Francis Drake Lubega, better known as Drake Lubega, is a Ugandan businessman. According to a 2012 report, Lubega was listed among Uganda’s wealthiest people.

==Businesses and investments==
His investment company is called Jesco Industries Limited (JIL). Drake is the majority shareholder. The company was incorporated on 7 October 2005. JIL owns and controls buildings and parcels of land in Uganda's capital city of Kampala and in areas outside that city.

==Personal life==
Drake's first wife by traditional marriage is Nalongo Grace Nakitto; together they are the parents of seven children. Since separating from Nakitto, Drake dated Benita from 1997 and married her on 23 December 2000 at Namirembe Cathedral. The couple divorced in 2013 and Drake married a new wife in a Kiganda traditional ceremony.
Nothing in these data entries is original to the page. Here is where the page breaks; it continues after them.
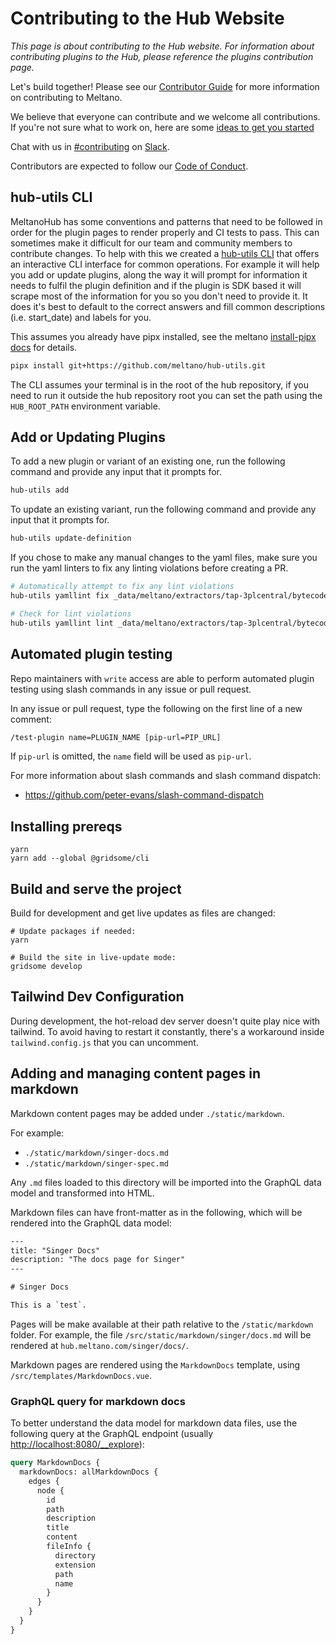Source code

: # Contributing to the Hub Website

_This page is about contributing to the Hub website. For information about contributing plugins to the Hub, please reference the plugins contribution page._

Let's build together! Please see our [Contributor Guide](https://docs.meltano.com/contribute/)
for more information on contributing to Meltano.

We believe that everyone can contribute and we welcome all contributions.
If you're not sure what to work on, here are some [ideas to get you started](https://github.com/meltano/hub/issues?q=is%3Aissue+is%3Aopen+label%3A%22Accepting+Pull+Requests%22)
  
Chat with us in [#contributing](https://meltano.slack.com/archives/C013Z450LCD) on [Slack](https://meltano.com/slack).

Contributors are expected to follow our [Code of Conduct](https://docs.meltano.com/contribute/#code-of-conduct).


## hub-utils CLI

MeltanoHub has some conventions and patterns that need to be followed in order for the plugin pages to render properly and CI tests to pass.
This can sometimes make it difficult for our team and community members to contribute changes.
To help with this we created a [hub-utils CLI](https://github.com/meltano/hub-utils) that offers an interactive CLI interface for common operations.
For example it will help you add or update plugins, along the way it will prompt for information it needs to fulfil the plugin definition and if the plugin is SDK based it will scrape most of the information for you so you don't need to provide it.
It does it's best to default to the correct answers and fill common descriptions (i.e. start_date) and labels for you.


This assumes you already have pipx installed, see the meltano [install-pipx docs](https://docs.meltano.com/guide/installation-guide#install-pipx) for details.

```bash
pipx install git+https://github.com/meltano/hub-utils.git
```

The CLI assumes your terminal is in the root of the hub repository, if you need to run it outside the hub repository root you can set the path using the `HUB_ROOT_PATH` environment variable.

## Add or Updating Plugins

To add a new plugin or variant of an existing one, run the following command and provide any input that it prompts for.

```bash
hub-utils add
```

To update an existing variant, run the following command and provide any input that it prompts for.

```bash
hub-utils update-definition
```

If you chose to make any manual changes to the yaml files, make sure you run the yaml linters to fix any linting violations before creating a PR.

```bash
# Automatically attempt to fix any lint violations
hub-utils yamllint fix _data/meltano/extractors/tap-3plcentral/bytecodeio.yml

# Check for lint violations
hub-utils yamllint lint _data/meltano/extractors/tap-3plcentral/bytecodeio.yml
```

## Automated plugin testing

Repo maintainers with `write` access are able to perform automated plugin testing using slash commands in any issue or pull request.

In any issue or pull request, type the following on the first line of a new comment:

```txt
/test-plugin name=PLUGIN_NAME [pip-url=PIP_URL]
```

If `pip-url` is omitted, the `name` field will be used as `pip-url`.

For more information about slash commands and slash command dispatch:

- https://github.com/peter-evans/slash-command-dispatch

## Installing prereqs

```console
yarn
yarn add --global @gridsome/cli
```

## Build and serve the project

Build for development and get live updates as files are changed:

```console
# Update packages if needed:
yarn

# Build the site in live-update mode:
gridsome develop
```

## Tailwind Dev Configuration

During development, the hot-reload dev server doesn't quite play nice with tailwind. To avoid having to restart it constantly, there's a workaround inside `tailwind.config.js` that you can uncomment.

## Adding and managing content pages in markdown

Markdown content pages may be added under `./static/markdown`.

For example:

- `./static/markdown/singer-docs.md`
- `./static/markdown/singer-spec.md`

Any `.md` files loaded to this directory will be imported into the GraphQL data model and transformed into HTML.

Markdown files can have front-matter as in the following, which will be rendered into the GraphQL data model:

```txt
---
title: "Singer Docs"
description: "The docs page for Singer"
---

# Singer Docs

This is a `test`.
```

Pages will be make available at their path relative to the `/static/markdown` folder. For example, the file `/src/static/markdown/singer/docs.md` will be rendered at `hub.meltano.com/singer/docs/`.

Markdown pages are rendered using the `MarkdownDocs` template, using `/src/templates/MarkdownDocs.vue`.

### GraphQL query for markdown docs

To better understand the data model for markdown data files, use the following query at the GraphQL endpoint (usually [http://localhost:8080/\_\_explore](http://localhost:8080/___explore)):

```graphql
query MarkdownDocs {
  markdownDocs: allMarkdownDocs {
    edges {
      node {
        id
        path
        description
        title
        content
        fileInfo {
          directory
          extension
          path
          name
        }
      }
    }
  }
}
```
Together, they are the parents of four children.

== Criminal conviction ==
On 25 September 2019 Lubega was convicted on two counts of fabricating substandard goods that do not conform to the Uganda National Bureau of Standards (UNBS) standards and for making a false representation on a commodity by forging the UNBS logo following his confession after he had spent a night at Luzira maximum prison.